* ACTION ITEM *
Below are some records; work out how many of their lines contain "suppose" and give the number only.

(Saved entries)
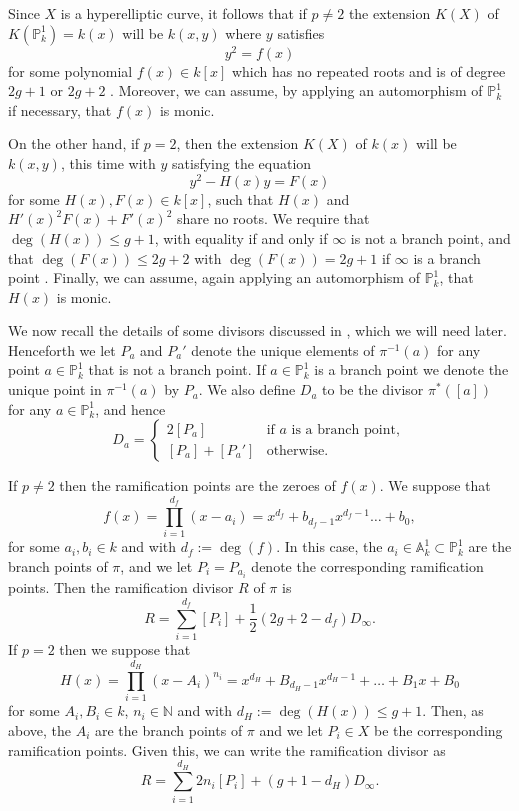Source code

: \documentclass[draft, 11pt]{article} %
\theoremstyle{plain}
\theoremstyle{remark}
\begin{document}
Since $X$ is a hyperelliptic curve, it follows that if $p \neq 2$ the extension $K(X)$ of $K(\mathbb P_k^1) = k(x)$ will be $k(x,y)$ where $y$ satisfies
\begin{equation}\label{definingequationpnot2}
y^2 = f(x)
\end{equation}
for some polynomial $f(x) \in k[x]$ which has no repeated roots and is of degree $2g+1$ or $2g+2$ \cite[Prop 7.4.24]{liu}.
Moreover, we can assume, by applying an automorphism of $\mathbb P_k^1$ if necessary, that $f(x)$ is monic.

On the other hand, if $p=2$, then the extension $K(X)$ of $k(x)$ will be $k(x,y)$, this time with $y$ satisfying the equation
\begin{equation}\label{definep=2}
y^2 - H(x)y = F(x)
\end{equation}
for some $H(x),F(x) \in k[x]$, such that $H(x)$ and $H'(x)^2F(x) + F'(x)^2$ share no roots.
We require that $\deg(H(x)) \leq g+1$, with equality if and only if $\infty$ is not a branch point, and that $\deg(F(x)) \leq 2g+2$ with $\deg(F(x)) = 2g+1$ if $\infty$ is a branch point  \cite[Prop 7.4.24]{liu}.
Finally, we can assume, again applying an automorphism of $\mathbb P_k^1$, that $H(x)$ is monic.

We now recall the details of some divisors discussed in \cite{faithfulaction}, which we will need later.
Henceforth we let $P_a$ and $P_a'$ denote the unique elements of $\pi^{-1}(a)$ for any point $a \in \mathbb P_k^1$ that is not a branch point.
If $a \in \mathbb P_k^1$ is a branch point we denote the unique point in $\pi^{-1}(a)$ by $P_a$.
We also define $D_a$ to be the divisor $\pi^*\left([a]\right)$ for any $a \in \mathbb P_k^1$, and hence
\begin{equation*}
D_a= 
\begin{cases}
 2[P_a] & \text{if $a$ is a branch point}, \\
 [P_a] + [P_a'] & \text{otherwise.}
\end{cases}
\end{equation*}

If $p \neq 2$ then the ramification points are the zeroes of $f(x)$.
We suppose that 
\[
f(x) = \prod_{i=1}^{d_f} (x-a_i) = x^{d_f} + b_{d_f - 1}x^{d_f-1} \ldots + b_0,
\]
for some $a_i, b_i \in k$ and with $d_f := \deg(f) $.
In this case, the $a_i \in \mathbb A_k^1 \subset \mathbb P_k^1$ are the branch points of $\pi$, and we let $P_i = P_{a_i}$ denote the corresponding ramification points.
Then the ramification divisor $R$ of $\pi$ is
\[
R = \sum_{i=1}^{d_f} [P_i] + \frac{1}{2}(2g+2 - d_f)D_\infty.
\]
If $p=2$ then we suppose that
\begin{equation}\label{capitalh}
H(x) = \prod_{i=1}^{d_H} (x-A_i)^{n_i} = x^{d_H} + B_{{d_H}-1}x^{{d_H}-1} + \ldots + B_1x + B_0
\end{equation}
for some $A_i, B_i \in  k$, $n_i \in \mathbb N$ and with  ${d_H} := \deg(H(x)) \leq g+1$.
Then, as above, the $A_i$ are the branch points of $\pi$ and we let $P_i \in X$ be the corresponding ramification points.
Given this, we can write the ramification divisor as
\[
R = \sum_{i=1}^{d_H} 2n_i[P_i] + (g+1-{d_H})D_\infty.
\]
\end{document}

* EXERCISE RESULT *
2